Reduced Performance on Event Writes and Queries
Incident Report for Keen
Postmortem

Starting around 3:35 PDT on April 18th we woke up to events being written to Keen and being held in our Kafka queue far longer than normal, indicating our database (Cassandra) was not having events written to it quickly enough, causing this backlog. (Note: No events were lost.)

Upon inspection, we discovered our Cassandra nodes were having exceptionally high write latency. This lasted for about 20 minutes. During this time very few events were being persisted to Cassandra. As suddenly as it started, the write latency ceased and our stack began working its way through the backlog. It eventually caught up.

Then it happened again. Our Cassandra nodes were again showing excessive write latency, for another 20 minutes or so. Then it stopped.

Over the course of the day these spikes became closer and closer together, eventually reaching a point where the backlog was not being completely cleared in-between spikes. Additionally, the sudden burst of events being processed every time one of these spikes died down caused additional load across these nodes, somewhat impacting the querying path as well.

Up until things became dire, we hoped to find the root cause during the incident, fix it, and have life return to normal. However, the incident had gone on for all morning and was creeping into the afternoon. We decided to take some more drastic actions to release pressure from our Cassandra hosts to give everything some breathing room -- ideally we would be able to figure out the root cause in retrospect.

We took a number of actions in a short period of time. First, we disabled a maintenance process called "compactions" that continuously runs in the background to improve the speed at which future queries will be able to read data. (For the technically savvy, these are not "Cassandra Compactions" although we do those as well.) Disabling this process decreased the amount of work our Cassandra nodes would have to do. Keeping this process disabled for longer periods of time will degrade query performance; that is why we did not disable them immediately.

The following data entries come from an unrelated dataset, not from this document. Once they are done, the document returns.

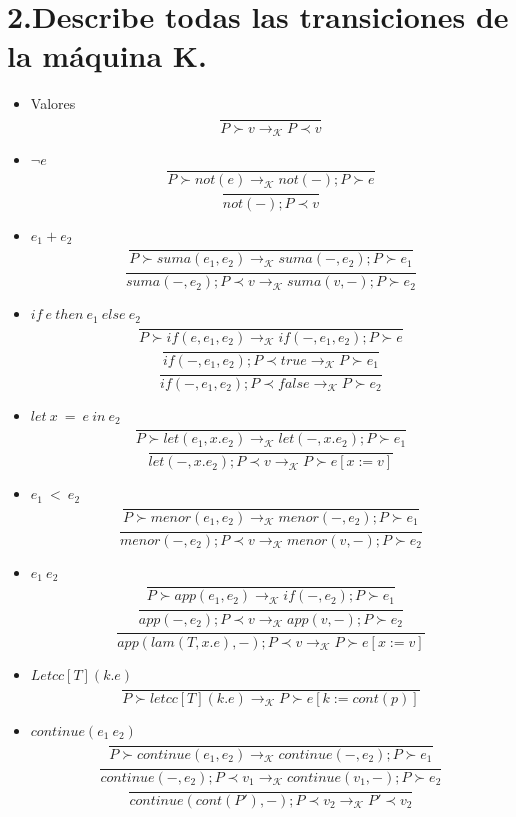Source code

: \documentclass[11pt, a4paper]{report}
\begin{document}
\section*{2.Describe todas las transiciones de la m\'aquina  K.}

	\begin{itemize}
		\item Valores
			$$\frac{}{P \succ v \rightarrow_{\mathcal{K}} P \prec v}  $$
		\item $\neg e$
			$$ \frac{}{P \succ not(e) \rightarrow_{\mathcal{K}} not(-); P \succ e} $$
			$$\frac{}{not(-); P \prec v}$$
		\item $e_{1}+e_{2}$
			$$ \frac{}{P \succ suma(e_{1},e_{2}) \rightarrow_{\mathcal{K}} suma(-,e_{2}); P \succ e_{1}}$$
			$$ \frac{}{suma(-,e_{2});P \prec v \rightarrow_{\mathcal{K}} suma(v,-); P \succ e_{2}}$$
		\item $if\ e\ then\ e_{1}\ else\ e_{2}$
			$$ \frac{}{P \succ if(e,e_{1},e_{2}) \rightarrow_{\mathcal{K}} if(-,e_{1},e_{2}); P \succ e}$$
			$$ \frac{}{if(-,e_{1},e_{2});P \prec true \rightarrow_{\mathcal{K}}  P \succ e_{1}}$$
			$$ \frac{}{if(-,e_{1},e_{2});P \prec false \rightarrow_{\mathcal{K}}  P \succ e_{2}}$$
		\item $let\ x\ =\ e\ in\ e_{2}$
			$$ \frac{}{P \succ let(e_{1},x.e_{2}) \rightarrow_{\mathcal{K}} let(-,x.e_{2});P \succ e_{1} } $$
			$$ \frac{}{let(-,x.e_{2}); P \prec v \rightarrow_{\mathcal{K}} P \succ e[x:=v] } $$
		\item $ e_{1}\ <\ e_{2} $
			$$ \frac{}{P \succ menor(e_{1},e_{2}) \rightarrow_{\mathcal{K}} menor(-,e_{2}); P \succ e_{1}}$$
			$$ \frac{}{menor(-,e_{2});P \prec v \rightarrow_{\mathcal{K}} menor(v,-); P \succ e_{2}}$$
		\item $e_{1}\ e_{2}$
			$$ \frac{}{P \succ app(e_{1},e_{2}) \rightarrow_{\mathcal{K}} if(-,e_{2}); P \succ e_{1}}$$
			$$ \frac{}{app(-,e_{2});P \prec v \rightarrow_{\mathcal{K}}  app(v,-); P \succ e_{2}}$$
			$$ \frac{}{app(lam(T,x.e),-);P \prec v \rightarrow_{\mathcal{K}}  P \succ e[x := v]}$$
		\item $Letcc[T](k.e)$
		$$\frac{}{P \succ letcc[T](k.e) \rightarrow_{\mathcal{K}} P \succ e[k:= cont(p)]}$$	
		\item $continue(e_{1}\ e_{2})$		
			$$ \frac{}{P \succ continue(e_{1},e_{2}) \rightarrow_{\mathcal{K}} continue(-,e_{2}); P \succ e_{1}}$$
			$$ \frac{}{continue(-,e_{2});P \prec v_{1} \rightarrow_{\mathcal{K}} continue(v_{1},-); P \succ e_{2}}$$
			$$\frac{}{continue(cont(P'), -); P \prec v_{2} \rightarrow_{\mathcal{K}} P' \prec v_{2}}$$
	\end{itemize}
\end{document}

Secondly we decreased the speed at which we were attempting to write events to Cassandra. We accomplished this by reducing the number of executors in our Storm cluster that handles writing events by 25%. We are not certain how much of an impact this change made by itself.

Thirdly we lowered our Cassandra read repair chance to 10% temporarily from 100%. We did this to reduce any additional load on our cluster. Having this occur 100% of the time data is read adds a very small delay to our queries and a bit more work for our Cassandra nodes to perform per read which we typically consider to be acceptable just in case something goes amiss.

Finally we halted some other repair work being done in the background on our Cassandra nodes. This work is very intensive for our nodes but will address performance, consistency, and some operational concerns when it is completed. Halting these processes halted our progress toward those goals for a time. We are in the process of putting these back into place and expect this to be completed in the next 2 or so weeks.

After performing our final change, Cassandra traffic was reduced enough that whatever underlying issue was causing everyone grief was resolved.

We have some strong candidates for how to prevent this problem in the future. One is introducing an exponential backoff pattern for our writes to Cassandra. That way, even if there is something strange happening with our database’s performance, our events should get recorded without contributing to the problem. The other is a substantial reworking of our write-path in Storm. We are upgrading an important library to a newer version that has many advantages over our current library’s version. We have high hopes that we will be able to avoid similar incidents with these changes.

Posted Apr 26, 2016 - 15:37 PDT

Resolved
Things have been looking stable for the last couple of hours. We are continuing to investigate the root cause on the engineering side. We will post an update once we have more information.
Posted Apr 18, 2016 - 15:31 PDT
Monitoring
We have made several changes to impact the slower event writing, and have seen events processed at healthy rates again. We are taking a closer look at some of our infrastructure to establish a root cause and are monitoring the situation overall until we discover one.
Posted Apr 18, 2016 - 14:23 PDT
Investigating
We are still investigating these performance issues. Some customers may experience degraded performance more than others.
Posted Apr 18, 2016 - 11:27 PDT
Monitoring
Events are being written at normal rates now. We have not finished our investigation yet, however.
Posted Apr 18, 2016 - 10:43 PDT
Update
Query speeds have been normalized. We are looking into the causes of the slowdown in recording events. Thank you for your patience.
Posted Apr 18, 2016 - 09:53 PDT
Investigating
We have encountered some degraded performance with both queries and how quickly events are showing up in Keen. We are looking into these concerns.
Posted Apr 18, 2016 - 09:35 PDT
This incident affected: Stream API and Compute API.